## Task requirements
The answer must be an exact copy of the lines from the top of the listing below through the line with "tinged with Gnosticism.", with no pictures.

## Study material
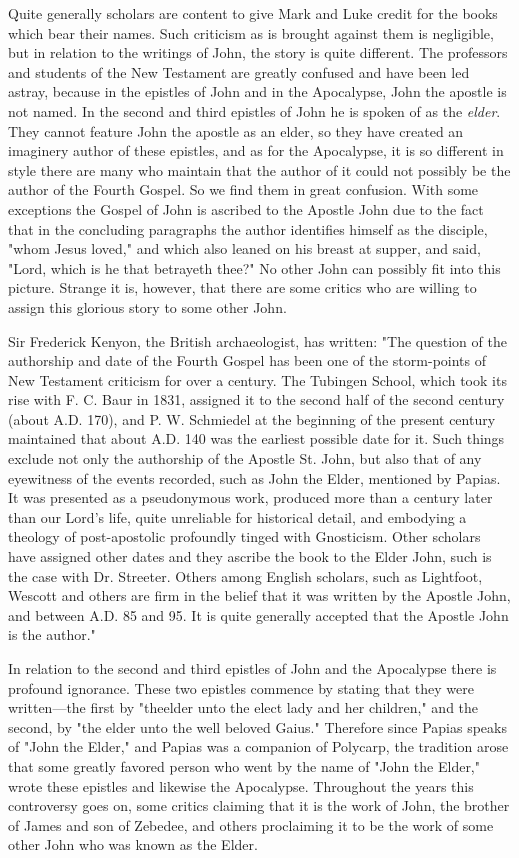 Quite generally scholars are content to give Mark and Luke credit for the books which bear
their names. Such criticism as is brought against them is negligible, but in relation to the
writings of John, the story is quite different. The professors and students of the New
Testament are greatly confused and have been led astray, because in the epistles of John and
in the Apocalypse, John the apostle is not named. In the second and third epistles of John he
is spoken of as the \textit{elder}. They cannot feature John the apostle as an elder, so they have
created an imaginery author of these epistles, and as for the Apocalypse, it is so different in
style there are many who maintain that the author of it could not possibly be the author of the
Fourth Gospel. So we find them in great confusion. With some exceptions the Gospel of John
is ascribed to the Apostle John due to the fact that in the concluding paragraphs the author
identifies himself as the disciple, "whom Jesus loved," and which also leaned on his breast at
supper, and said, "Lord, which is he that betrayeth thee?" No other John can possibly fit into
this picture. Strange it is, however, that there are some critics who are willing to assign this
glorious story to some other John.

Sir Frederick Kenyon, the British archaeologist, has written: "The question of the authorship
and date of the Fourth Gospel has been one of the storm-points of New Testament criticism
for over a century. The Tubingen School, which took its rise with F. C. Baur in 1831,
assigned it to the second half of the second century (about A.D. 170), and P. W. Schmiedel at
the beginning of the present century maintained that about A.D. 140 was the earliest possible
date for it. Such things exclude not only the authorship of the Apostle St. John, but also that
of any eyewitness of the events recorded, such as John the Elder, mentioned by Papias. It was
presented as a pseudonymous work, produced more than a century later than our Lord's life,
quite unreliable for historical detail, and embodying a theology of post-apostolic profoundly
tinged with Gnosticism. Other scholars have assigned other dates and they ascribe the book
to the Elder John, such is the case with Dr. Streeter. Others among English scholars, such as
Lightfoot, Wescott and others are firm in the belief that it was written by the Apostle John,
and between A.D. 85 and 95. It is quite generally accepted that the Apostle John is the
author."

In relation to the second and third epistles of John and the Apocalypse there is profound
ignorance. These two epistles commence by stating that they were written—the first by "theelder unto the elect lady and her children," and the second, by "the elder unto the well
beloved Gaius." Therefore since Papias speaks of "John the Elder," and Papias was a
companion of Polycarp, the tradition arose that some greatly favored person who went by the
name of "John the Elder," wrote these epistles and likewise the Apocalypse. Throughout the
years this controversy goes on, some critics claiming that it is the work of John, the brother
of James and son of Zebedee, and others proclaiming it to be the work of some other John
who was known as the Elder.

## Your response
 Quite generally scholars are content to give Mark and Luke credit for the books which bear
their names. Such criticism as is brought against them is negligible, but in relation to the
writings of John, the story is quite different. The professors and students of the New
Testament are greatly confused and have been led astray, because in the epistles of John and
in the Apocalypse, John the apostle is not named. In the second and third epistles of John he
is spoken of as the \textit{elder}. They cannot feature John the apostle as an elder, so they have
created an imaginery author of these epistles, and as for the Apocalypse, it is so different in
style there are many who maintain that the author of it could not possibly be the author of the
Fourth Gospel. So we find them in great confusion. With some exceptions the Gospel of John
is ascribed to the Apostle John due to the fact that in the concluding paragraphs the author
identifies himself as the disciple, "whom Jesus loved," and which also leaned on his breast at
supper, and said, "Lord, which is he that betrayeth thee?" No other John can possibly fit into
this picture. Strange it is, however, that there are some critics who are willing to assign this
glorious story to some other John.

Sir Frederick Kenyon, the British archaeologist, has written: "The question of the authorship
and date of the Fourth Gospel has been one of the storm-points of New Testament criticism
for over a century. The Tubingen School, which took its rise with F. C. Baur in 1831,
assigned it to the second half of the second century (about A.D. 170), and P. W. Schmiedel at
the beginning of the present century maintained that about A.D. 140 was the earliest possible
date for it. Such things exclude not only the authorship of the Apostle St. John, but also that
of any eyewitness of the events recorded, such as John the Elder, mentioned by Papias. It was
presented as a pseudonymous work, produced more than a century later than our Lord's life,
quite unreliable for historical detail, and embodying a theology of post-apostolic profoundly
tinged with Gnosticism. Other scholars have assigned other dates and they ascribe the book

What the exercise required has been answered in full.